I Need to Ride
For one thing, walking sucks. Not only is it too slow, I always seem to fall victim to the worst possible walking scenarios—for example pacing about on concrete for 10 hours at a time. Maybe it’s just my fault for wearing improper shoes or something, but I always end up lamenting my barking dogs as though I were an aging postal worker instead of a rough and tumble 27-year old urbanite.
My body has grown accustomed to exercise! I’ve always been rather susceptible to dust, pollen and other such allergies, but anytime I get my lungs cranking to full capacity I can at least temporarily kiss my sinus-induced suffering goodbye.
By the third day of marching from the hotel to the convention center I realized I was dragging my feet with a complete lack of enthusiasm. My muscles felt tight and any attempt to stretch was either thwarted by the onset of undue tension or the invitation to participate in another Vegas-style display of domestic beer abuse. I’m not claiming to be a boundless ball of energy every waking moment, but you’ll seldom catch me wasting time between point A and B. I take two stairs at a time going up and I like to jump down as many as possible coming down. A few days without jumping logs or curbs—without bunnyhopping or riding wheelies—left me sauntering like I had just shot Ole Yeller.
But I believe the physical effects of not riding are terribly outweighed by the strain put on my brain. As much fun as I have on my bicycle, I regularly use riding as an outlet for my aggression. Let’s face it, I play punk rock for a reason and I’m not the most sociable guy in the industry. With no “me time” available between the convention and subsequent parties, I often found myself restless and agitated even with all the creature comforts I could desire at my fingertips.

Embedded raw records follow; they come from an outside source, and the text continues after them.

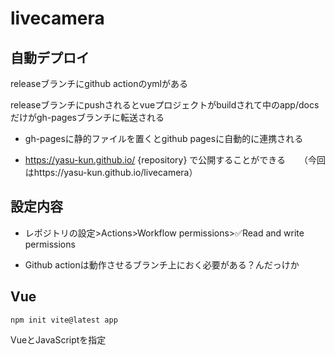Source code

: # livecamera

## 自動デプロイ
releaseブランチにgithub actionのymlがある

releaseブランチにpushされるとvueプロジェクトがbuildされて中のapp/docsだけがgh-pagesブランチに転送される

- gh-pagesに静的ファイルを置くとgithub pagesに自動的に連携される

- https://yasu-kun.github.io/ {repository} で公開することができる
　
（今回はhttps://yasu-kun.github.io/livecamera）

## 設定内容
- レポジトリの設定>Actions>Workflow permissions>✅Read and write permissions

- Github actionは動作させるブランチ上におく必要がある？んだっけか


## Vue

```npm init vite@latest app```

VueとJavaScriptを指定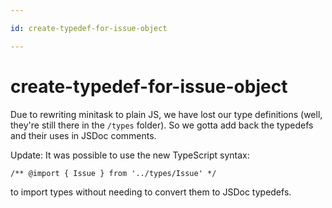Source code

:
```yaml
---

id: create-typedef-for-issue-object

---
```


# create-typedef-for-issue-object

Due to rewriting minitask to plain JS, we have lost our type definitions (well, 
they're still there in the `/types` folder). So we gotta add back the typedefs
and their uses in JSDoc comments.

Update: It was possible to use the new TypeScript syntax:

```
/** @import { Issue } from '../types/Issue' */
```

to import types without needing to convert them to JSDoc typedefs.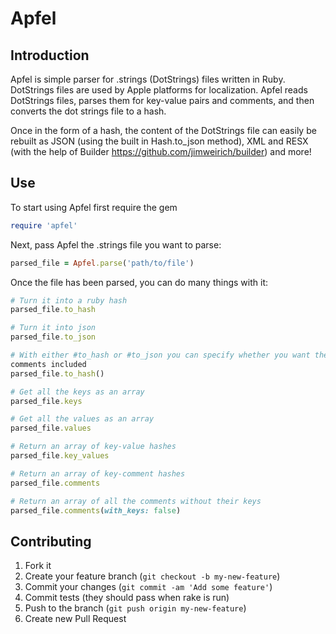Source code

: # Apfel

## Introduction

Apfel is simple parser for .strings (DotStrings) files written in Ruby. DotStrings files are used by Apple platforms for localization. Apfel reads DotStrings files, parses them for key-value pairs and comments, and then converts the dot strings file to a hash.

Once in the form of a hash, the content of the DotStrings file can easily be
rebuilt as JSON (using the built in Hash.to_json method), XML and RESX
(with the help of Builder https://github.com/jimweirich/builder) and more!

## Use

To start using Apfel first require the gem
```Ruby
require 'apfel'
```

Next, pass Apfel the .strings file you want to parse:
```Ruby
parsed_file = Apfel.parse('path/to/file')
```

Once the file has been parsed, you can do many things with it:
```Ruby
# Turn it into a ruby hash
parsed_file.to_hash

# Turn it into json
parsed_file.to_json

# With either #to_hash or #to_json you can specify whether you want the
comments included
parsed_file.to_hash()

# Get all the keys as an array
parsed_file.keys

# Get all the values as an array
parsed_file.values

# Return an array of key-value hashes
parsed_file.key_values

# Return an array of key-comment hashes
parsed_file.comments

# Return an array of all the comments without their keys
parsed_file.comments(with_keys: false)
```
## Contributing

1. Fork it
2. Create your feature branch (`git checkout -b my-new-feature`)
3. Commit your changes (`git commit -am 'Add some feature'`)
4. Commit tests (they should pass when rake is run)
5. Push to the branch (`git push origin my-new-feature`)
6. Create new Pull Request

So at long last, after what seemed to be a marathon of travel (and subsequent down-time on the couch) I finally got to throw a leg over my commuter bike this Thursday morning. Joel and I seemed to pedal slowly out of the ghetto, enjoying every pedal stroke. We gained speed thorough Morningside and tears welled in my eyes as we screamed down Baker Street and out into traffic. While changing lanes on the bridge a joker laid on his horn while chatting on his cell phone—I just waived. I did the same to the next angry motorist. I didn’t care; I was back on two wheels.